◆ **ACTIVITY**:
Every entry below must be reproduced exactly.

***

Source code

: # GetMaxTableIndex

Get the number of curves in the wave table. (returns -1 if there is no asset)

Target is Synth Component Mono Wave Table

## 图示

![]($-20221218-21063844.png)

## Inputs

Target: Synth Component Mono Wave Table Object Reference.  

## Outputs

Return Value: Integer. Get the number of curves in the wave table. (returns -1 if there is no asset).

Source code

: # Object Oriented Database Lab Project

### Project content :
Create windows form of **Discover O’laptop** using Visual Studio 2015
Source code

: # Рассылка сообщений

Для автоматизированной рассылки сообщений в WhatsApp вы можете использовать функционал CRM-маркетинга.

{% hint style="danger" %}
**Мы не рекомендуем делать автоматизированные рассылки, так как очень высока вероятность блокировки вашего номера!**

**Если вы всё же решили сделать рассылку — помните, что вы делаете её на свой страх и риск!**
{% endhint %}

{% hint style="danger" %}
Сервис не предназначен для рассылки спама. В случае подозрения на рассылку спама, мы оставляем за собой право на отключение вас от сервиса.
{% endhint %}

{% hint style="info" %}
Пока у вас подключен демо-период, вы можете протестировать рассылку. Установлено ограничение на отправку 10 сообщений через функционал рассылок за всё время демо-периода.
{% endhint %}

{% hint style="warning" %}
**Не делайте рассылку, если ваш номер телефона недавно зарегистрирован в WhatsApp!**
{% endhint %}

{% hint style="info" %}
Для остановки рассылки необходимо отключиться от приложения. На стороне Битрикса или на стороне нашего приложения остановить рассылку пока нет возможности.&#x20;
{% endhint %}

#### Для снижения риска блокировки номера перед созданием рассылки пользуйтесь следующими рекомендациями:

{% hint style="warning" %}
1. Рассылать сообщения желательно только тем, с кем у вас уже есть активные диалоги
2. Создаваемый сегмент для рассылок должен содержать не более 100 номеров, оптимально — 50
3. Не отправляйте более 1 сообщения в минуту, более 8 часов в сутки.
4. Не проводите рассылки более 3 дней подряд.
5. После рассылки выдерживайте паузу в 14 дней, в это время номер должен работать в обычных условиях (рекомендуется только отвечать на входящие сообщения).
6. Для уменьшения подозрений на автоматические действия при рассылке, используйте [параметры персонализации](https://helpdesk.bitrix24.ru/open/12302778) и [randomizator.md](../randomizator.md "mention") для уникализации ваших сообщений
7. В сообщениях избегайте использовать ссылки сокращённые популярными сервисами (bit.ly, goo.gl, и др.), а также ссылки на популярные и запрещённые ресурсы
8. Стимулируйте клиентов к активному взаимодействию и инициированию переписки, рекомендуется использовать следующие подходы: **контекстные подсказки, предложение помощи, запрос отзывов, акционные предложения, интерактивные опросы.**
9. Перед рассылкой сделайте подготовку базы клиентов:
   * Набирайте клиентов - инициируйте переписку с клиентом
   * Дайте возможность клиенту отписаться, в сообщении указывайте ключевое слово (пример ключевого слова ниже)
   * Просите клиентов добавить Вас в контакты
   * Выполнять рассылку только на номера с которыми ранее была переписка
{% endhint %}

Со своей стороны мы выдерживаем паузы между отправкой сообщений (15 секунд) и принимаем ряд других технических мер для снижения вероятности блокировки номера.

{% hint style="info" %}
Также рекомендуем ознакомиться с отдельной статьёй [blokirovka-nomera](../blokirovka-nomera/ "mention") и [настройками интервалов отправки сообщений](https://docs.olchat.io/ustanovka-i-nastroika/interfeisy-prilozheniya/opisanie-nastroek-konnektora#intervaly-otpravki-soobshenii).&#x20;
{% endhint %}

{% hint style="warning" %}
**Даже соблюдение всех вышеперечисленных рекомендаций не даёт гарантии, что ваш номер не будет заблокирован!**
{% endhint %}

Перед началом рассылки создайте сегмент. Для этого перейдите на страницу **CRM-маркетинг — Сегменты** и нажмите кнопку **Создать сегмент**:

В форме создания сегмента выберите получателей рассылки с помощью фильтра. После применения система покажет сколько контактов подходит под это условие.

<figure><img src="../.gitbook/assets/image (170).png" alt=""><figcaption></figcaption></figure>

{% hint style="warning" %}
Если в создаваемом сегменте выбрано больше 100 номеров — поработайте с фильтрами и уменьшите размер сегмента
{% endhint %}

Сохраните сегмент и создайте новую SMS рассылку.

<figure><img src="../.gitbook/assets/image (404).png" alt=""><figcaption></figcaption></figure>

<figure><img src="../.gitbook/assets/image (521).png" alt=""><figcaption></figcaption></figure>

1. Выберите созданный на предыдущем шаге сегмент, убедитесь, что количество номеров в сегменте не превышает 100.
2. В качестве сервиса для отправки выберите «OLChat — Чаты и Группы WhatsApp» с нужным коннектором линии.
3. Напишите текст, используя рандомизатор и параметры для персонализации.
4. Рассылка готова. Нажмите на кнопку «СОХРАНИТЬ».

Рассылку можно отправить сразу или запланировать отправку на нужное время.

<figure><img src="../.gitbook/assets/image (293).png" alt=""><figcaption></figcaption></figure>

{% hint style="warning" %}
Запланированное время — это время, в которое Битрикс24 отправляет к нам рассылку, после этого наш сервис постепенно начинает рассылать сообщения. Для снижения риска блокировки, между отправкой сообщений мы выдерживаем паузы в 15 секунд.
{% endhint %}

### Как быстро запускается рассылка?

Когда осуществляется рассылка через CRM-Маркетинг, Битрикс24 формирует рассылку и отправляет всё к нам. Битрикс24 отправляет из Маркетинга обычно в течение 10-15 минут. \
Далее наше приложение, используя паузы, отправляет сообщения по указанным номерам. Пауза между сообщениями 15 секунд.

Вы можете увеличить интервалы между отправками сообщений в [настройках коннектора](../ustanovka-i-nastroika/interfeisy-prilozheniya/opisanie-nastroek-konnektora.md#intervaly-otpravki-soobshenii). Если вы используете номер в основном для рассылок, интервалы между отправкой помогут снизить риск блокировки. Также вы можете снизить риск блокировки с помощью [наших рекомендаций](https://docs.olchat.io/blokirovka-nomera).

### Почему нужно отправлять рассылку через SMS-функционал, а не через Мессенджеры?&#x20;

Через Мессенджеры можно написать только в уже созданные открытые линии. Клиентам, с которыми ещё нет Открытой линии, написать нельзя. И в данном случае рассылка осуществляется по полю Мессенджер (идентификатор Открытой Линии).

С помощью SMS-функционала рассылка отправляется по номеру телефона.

***

◆ **REPLY TO THE EXERCISE**:
Source code

: # GetMaxTableIndex

Get the number of curves in the wave table. (returns -1 if there is no asset)

Target is Synth Component Mono Wave Table

## 图示

![]($-20221218-21063844.png)

## Inputs

Target: Synth Component Mono Wave Table Object Reference.  

## Outputs

Return Value: Integer. Get the number of curves in the wave table. (returns -1 if there is no asset).

Source code

: # Object Oriented Database Lab Project

### Project content :
Create windows form of **Discover O’laptop** using Visual Studio 2015
Source code

: # Рассылка сообщений

Для автоматизированной рассылки сообщений в WhatsApp вы можете использовать функционал CRM-маркетинга.

{% hint style="danger" %}
**Мы не рекомендуем делать автоматизированные рассылки, так как очень высока вероятность блокировки вашего номера!**

**Если вы всё же решили сделать рассылку — помните, что вы делаете её на свой страх и риск!**
{% endhint %}

{% hint style="danger" %}
Сервис не предназначен для рассылки спама. В случае подозрения на рассылку спама, мы оставляем за собой право на отключение вас от сервиса.
{% endhint %}

{% hint style="info" %}
Пока у вас подключен демо-период, вы можете протестировать рассылку. Установлено ограничение на отправку 10 сообщений через функционал рассылок за всё время демо-периода.
{% endhint %}

{% hint style="warning" %}
**Не делайте рассылку, если ваш номер телефона недавно зарегистрирован в WhatsApp!**
{% endhint %}

{% hint style="info" %}
Для остановки рассылки необходимо отключиться от приложения. На стороне Битрикса или на стороне нашего приложения остановить рассылку пока нет возможности.&#x20;
{% endhint %}

#### Для снижения риска блокировки номера перед созданием рассылки пользуйтесь следующими рекомендациями:

{% hint style="warning" %}
1. Рассылать сообщения желательно только тем, с кем у вас уже есть активные диалоги
2. Создаваемый сегмент для рассылок должен содержать не более 100 номеров, оптимально — 50
3. Не отправляйте более 1 сообщения в минуту, более 8 часов в сутки.
4. Не проводите рассылки более 3 дней подряд.
5. После рассылки выдерживайте паузу в 14 дней, в это время номер должен работать в обычных условиях (рекомендуется только отвечать на входящие сообщения).
6. Для уменьшения подозрений на автоматические действия при рассылке, используйте [параметры персонализации](https://helpdesk.bitrix24.ru/open/12302778) и [randomizator.md](../randomizator.md "mention") для уникализации ваших сообщений
7. В сообщениях избегайте использовать ссылки сокращённые популярными сервисами (bit.ly, goo.gl, и др.), а также ссылки на популярные и запрещённые ресурсы
8. Стимулируйте клиентов к активному взаимодействию и инициированию переписки, рекомендуется использовать следующие подходы: **контекстные подсказки, предложение помощи, запрос отзывов, акционные предложения, интерактивные опросы.**
9. Перед рассылкой сделайте подготовку базы клиентов:
   * Набирайте клиентов - инициируйте переписку с клиентом
   * Дайте возможность клиенту отписаться, в сообщении указывайте ключевое слово (пример ключевого слова ниже)
   * Просите клиентов добавить Вас в контакты
   * Выполнять рассылку только на номера с которыми ранее была переписка
{% endhint %}

Со своей стороны мы выдерживаем паузы между отправкой сообщений (15 секунд) и принимаем ряд других технических мер для снижения вероятности блокировки номера.

{% hint style="info" %}
Также рекомендуем ознакомиться с отдельной статьёй [blokirovka-nomera](../blokirovka-nomera/ "mention") и [настройками интервалов отправки сообщений](https://docs.olchat.io/ustanovka-i-nastroika/interfeisy-prilozheniya/opisanie-nastroek-konnektora#intervaly-otpravki-soobshenii).&#x20;
{% endhint %}

{% hint style="warning" %}
**Даже соблюдение всех вышеперечисленных рекомендаций не даёт гарантии, что ваш номер не будет заблокирован!**
{% endhint %}

Перед началом рассылки создайте сегмент. Для этого перейдите на страницу **CRM-маркетинг — Сегменты** и нажмите кнопку **Создать сегмент**:

В форме создания сегмента выберите получателей рассылки с помощью фильтра. После применения система покажет сколько контактов подходит под это условие.

<figure><img src="../.gitbook/assets/image (170).png" alt=""><figcaption></figcaption></figure>

{% hint style="warning" %}
Если в создаваемом сегменте выбрано больше 100 номеров — поработайте с фильтрами и уменьшите размер сегмента
{% endhint %}

Сохраните сегмент и создайте новую SMS рассылку.

<figure><img src="../.gitbook/assets/image (404).png" alt=""><figcaption></figcaption></figure>

<figure><img src="../.gitbook/assets/image (521).png" alt=""><figcaption></figcaption></figure>

1. Выберите созданный на предыдущем шаге сегмент, убедитесь, что количество номеров в сегменте не превышает 100.
2. В качестве сервиса для отправки выберите «OLChat — Чаты и Группы WhatsApp» с нужным коннектором линии.
3. Напишите текст, используя рандомизатор и параметры для персонализации.
4. Рассылка готова. Нажмите на кнопку «СОХРАНИТЬ».

Рассылку можно отправить сразу или запланировать отправку на нужное время.

<figure><img src="../.gitbook/assets/image (293).png" alt=""><figcaption></figcaption></figure>

{% hint style="warning" %}
Запланированное время — это время, в которое Битрикс24 отправляет к нам рассылку, после этого наш сервис постепенно начинает рассылать сообщения. Для снижения риска блокировки, между отправкой сообщений мы выдерживаем паузы в 15 секунд.
{% endhint %}

### Как быстро запускается рассылка?

Когда осуществляется рассылка через CRM-Маркетинг, Битрикс24 формирует рассылку и отправляет всё к нам. Битрикс24 отправляет из Маркетинга обычно в течение 10-15 минут. \
Далее наше приложение, используя паузы, отправляет сообщения по указанным номерам. Пауза между сообщениями 15 секунд.

Вы можете увеличить интервалы между отправками сообщений в [настройках коннектора](../ustanovka-i-nastroika/interfeisy-prilozheniya/opisanie-nastroek-konnektora.md#intervaly-otpravki-soobshenii). Если вы используете номер в основном для рассылок, интервалы между отправкой помогут снизить риск блокировки. Также вы можете снизить риск блокировки с помощью [наших рекомендаций](https://docs.olchat.io/blokirovka-nomera).

### Почему нужно отправлять рассылку через SMS-функционал, а не через Мессенджеры?&#x20;

Через Мессенджеры можно написать только в уже созданные открытые линии. Клиентам, с которыми ещё нет Открытой линии, написать нельзя. И в данном случае рассылка осуществляется по полю Мессенджер (идентификатор Открытой Линии).

С помощью SMS-функционала рассылка отправляется по номеру телефона.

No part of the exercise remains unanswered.